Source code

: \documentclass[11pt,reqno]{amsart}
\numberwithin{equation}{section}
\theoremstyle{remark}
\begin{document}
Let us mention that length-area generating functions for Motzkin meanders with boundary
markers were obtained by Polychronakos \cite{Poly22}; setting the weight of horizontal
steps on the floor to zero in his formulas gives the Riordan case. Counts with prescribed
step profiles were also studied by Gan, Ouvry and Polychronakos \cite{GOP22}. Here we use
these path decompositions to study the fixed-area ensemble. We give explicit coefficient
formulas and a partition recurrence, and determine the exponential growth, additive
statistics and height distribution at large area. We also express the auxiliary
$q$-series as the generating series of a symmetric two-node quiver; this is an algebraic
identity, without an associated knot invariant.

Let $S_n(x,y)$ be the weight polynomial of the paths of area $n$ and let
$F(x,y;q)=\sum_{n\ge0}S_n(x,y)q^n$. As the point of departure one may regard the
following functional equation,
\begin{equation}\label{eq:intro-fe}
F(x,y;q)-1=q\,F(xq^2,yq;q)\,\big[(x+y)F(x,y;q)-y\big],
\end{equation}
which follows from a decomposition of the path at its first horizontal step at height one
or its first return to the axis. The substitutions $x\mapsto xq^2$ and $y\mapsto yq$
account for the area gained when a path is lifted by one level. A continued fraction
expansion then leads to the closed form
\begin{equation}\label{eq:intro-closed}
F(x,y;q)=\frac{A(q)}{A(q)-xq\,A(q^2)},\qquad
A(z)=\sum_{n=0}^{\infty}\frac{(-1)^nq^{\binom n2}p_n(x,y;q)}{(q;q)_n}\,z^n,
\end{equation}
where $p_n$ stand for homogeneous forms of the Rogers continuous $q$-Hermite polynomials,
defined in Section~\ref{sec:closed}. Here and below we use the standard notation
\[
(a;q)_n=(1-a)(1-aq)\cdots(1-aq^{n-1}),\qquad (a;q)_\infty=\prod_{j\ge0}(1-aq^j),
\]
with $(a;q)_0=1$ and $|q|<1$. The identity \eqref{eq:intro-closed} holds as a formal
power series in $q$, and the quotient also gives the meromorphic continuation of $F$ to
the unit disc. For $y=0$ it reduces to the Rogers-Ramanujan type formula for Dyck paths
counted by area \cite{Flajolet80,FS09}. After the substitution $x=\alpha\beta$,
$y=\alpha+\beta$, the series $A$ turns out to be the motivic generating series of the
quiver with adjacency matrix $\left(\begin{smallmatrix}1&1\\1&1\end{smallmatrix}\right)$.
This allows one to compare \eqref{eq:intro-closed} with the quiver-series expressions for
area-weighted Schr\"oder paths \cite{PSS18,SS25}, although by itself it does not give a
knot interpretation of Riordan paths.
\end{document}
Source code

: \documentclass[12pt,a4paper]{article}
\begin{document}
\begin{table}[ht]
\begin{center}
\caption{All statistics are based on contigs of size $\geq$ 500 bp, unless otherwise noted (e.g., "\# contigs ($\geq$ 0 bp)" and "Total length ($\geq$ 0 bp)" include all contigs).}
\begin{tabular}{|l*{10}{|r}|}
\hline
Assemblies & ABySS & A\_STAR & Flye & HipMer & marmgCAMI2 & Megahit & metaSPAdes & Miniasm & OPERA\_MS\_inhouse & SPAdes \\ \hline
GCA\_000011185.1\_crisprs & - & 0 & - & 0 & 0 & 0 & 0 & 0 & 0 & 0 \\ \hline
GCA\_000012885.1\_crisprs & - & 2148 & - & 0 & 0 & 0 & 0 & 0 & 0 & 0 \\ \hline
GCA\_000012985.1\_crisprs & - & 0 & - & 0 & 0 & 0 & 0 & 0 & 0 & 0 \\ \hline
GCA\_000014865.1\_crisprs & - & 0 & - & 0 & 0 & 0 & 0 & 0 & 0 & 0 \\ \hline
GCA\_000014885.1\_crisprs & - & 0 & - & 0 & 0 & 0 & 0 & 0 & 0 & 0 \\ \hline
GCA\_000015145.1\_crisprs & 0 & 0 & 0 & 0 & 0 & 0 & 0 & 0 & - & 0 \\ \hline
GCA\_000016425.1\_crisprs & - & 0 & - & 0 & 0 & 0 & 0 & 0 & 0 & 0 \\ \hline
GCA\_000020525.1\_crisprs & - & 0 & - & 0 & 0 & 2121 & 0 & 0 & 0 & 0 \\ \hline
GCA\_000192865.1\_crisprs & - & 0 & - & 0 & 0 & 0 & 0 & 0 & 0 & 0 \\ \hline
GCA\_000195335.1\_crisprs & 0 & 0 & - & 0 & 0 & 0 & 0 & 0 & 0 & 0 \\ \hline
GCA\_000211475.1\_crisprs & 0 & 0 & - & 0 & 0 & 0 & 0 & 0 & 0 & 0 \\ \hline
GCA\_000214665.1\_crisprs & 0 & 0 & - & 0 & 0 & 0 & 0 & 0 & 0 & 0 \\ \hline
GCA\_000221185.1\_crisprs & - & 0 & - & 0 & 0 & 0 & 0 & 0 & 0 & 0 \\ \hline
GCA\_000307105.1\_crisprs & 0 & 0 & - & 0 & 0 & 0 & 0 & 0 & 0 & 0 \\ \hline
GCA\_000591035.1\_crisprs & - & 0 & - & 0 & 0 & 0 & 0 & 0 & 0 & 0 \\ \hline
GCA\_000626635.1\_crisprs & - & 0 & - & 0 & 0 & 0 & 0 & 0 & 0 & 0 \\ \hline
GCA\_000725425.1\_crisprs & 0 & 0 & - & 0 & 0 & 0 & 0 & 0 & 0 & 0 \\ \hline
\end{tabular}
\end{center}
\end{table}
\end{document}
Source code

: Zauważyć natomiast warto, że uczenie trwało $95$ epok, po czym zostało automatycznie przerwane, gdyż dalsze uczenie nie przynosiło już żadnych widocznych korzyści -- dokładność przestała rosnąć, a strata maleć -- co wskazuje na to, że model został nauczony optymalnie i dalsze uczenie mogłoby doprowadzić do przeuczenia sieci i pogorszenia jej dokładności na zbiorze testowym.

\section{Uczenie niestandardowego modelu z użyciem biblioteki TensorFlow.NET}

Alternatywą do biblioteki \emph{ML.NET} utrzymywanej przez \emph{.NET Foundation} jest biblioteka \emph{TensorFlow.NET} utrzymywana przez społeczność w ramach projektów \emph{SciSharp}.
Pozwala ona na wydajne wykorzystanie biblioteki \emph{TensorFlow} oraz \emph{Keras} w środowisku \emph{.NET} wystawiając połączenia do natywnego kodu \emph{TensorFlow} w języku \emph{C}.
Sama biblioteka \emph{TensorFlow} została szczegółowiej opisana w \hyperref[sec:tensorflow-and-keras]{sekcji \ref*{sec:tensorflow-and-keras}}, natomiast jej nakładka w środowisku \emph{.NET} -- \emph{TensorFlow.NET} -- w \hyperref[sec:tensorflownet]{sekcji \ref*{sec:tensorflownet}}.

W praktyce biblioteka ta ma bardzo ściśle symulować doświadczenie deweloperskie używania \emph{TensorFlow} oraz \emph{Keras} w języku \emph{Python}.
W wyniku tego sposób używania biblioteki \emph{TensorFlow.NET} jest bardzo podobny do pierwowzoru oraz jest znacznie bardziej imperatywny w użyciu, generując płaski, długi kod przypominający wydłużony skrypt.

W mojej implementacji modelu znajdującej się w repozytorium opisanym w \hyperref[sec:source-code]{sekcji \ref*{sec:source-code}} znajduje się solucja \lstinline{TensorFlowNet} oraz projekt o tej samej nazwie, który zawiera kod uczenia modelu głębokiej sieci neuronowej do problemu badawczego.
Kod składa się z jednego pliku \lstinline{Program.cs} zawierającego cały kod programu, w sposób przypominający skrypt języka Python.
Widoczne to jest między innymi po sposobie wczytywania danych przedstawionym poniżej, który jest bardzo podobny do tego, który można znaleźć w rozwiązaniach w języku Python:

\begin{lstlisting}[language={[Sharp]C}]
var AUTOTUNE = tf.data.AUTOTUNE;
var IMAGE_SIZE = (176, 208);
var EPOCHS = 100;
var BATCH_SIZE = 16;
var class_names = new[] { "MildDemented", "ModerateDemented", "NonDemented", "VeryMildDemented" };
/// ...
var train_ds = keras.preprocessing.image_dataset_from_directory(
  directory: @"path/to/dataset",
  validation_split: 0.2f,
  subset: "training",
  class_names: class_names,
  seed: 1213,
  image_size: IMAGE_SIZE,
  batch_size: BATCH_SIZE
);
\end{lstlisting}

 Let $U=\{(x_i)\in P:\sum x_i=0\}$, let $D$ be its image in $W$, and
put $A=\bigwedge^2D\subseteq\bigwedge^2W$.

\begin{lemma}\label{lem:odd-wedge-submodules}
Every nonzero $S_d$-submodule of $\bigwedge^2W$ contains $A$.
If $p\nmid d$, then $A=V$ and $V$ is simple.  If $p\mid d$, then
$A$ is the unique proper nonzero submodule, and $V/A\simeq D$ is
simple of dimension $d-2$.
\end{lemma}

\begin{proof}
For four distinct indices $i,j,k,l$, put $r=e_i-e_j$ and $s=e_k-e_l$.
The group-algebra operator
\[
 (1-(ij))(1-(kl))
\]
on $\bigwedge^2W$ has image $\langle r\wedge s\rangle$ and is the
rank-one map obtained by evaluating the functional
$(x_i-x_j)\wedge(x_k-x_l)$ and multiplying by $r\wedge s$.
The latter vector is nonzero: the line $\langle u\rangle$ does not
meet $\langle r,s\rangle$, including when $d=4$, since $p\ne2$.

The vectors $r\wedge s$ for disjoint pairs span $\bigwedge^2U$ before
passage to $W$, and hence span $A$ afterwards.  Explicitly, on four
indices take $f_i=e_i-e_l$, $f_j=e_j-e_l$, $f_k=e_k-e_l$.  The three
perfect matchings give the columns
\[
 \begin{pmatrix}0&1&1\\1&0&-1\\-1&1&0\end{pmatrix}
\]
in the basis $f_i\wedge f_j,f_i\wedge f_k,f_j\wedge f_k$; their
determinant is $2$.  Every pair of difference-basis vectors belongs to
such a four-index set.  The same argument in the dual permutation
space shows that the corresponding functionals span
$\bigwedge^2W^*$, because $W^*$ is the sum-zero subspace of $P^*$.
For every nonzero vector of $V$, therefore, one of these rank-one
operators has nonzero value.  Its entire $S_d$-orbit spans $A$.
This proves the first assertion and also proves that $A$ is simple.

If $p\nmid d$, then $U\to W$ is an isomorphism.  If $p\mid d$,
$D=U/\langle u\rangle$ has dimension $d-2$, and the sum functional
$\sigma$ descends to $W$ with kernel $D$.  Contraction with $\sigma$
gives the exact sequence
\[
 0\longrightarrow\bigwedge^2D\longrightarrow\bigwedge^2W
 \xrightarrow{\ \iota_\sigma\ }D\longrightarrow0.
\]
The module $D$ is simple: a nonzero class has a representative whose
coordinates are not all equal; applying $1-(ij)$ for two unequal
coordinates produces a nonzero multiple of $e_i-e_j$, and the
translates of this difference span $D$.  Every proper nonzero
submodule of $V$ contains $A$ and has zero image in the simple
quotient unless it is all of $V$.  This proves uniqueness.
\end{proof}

■ ■ ■

Problem requirements: If a line in the material holds "langle", copy it.

Response area:
on $\bigwedge^2W$ has image $\langle r\wedge s\rangle$ and is the
The latter vector is nonzero: the line $\langle u\rangle$ does not
meet $\langle r,s\rangle$, including when $d=4$, since $p\ne2$.
$D=U/\langle u\rangle$ has dimension $d-2$, and the sum functional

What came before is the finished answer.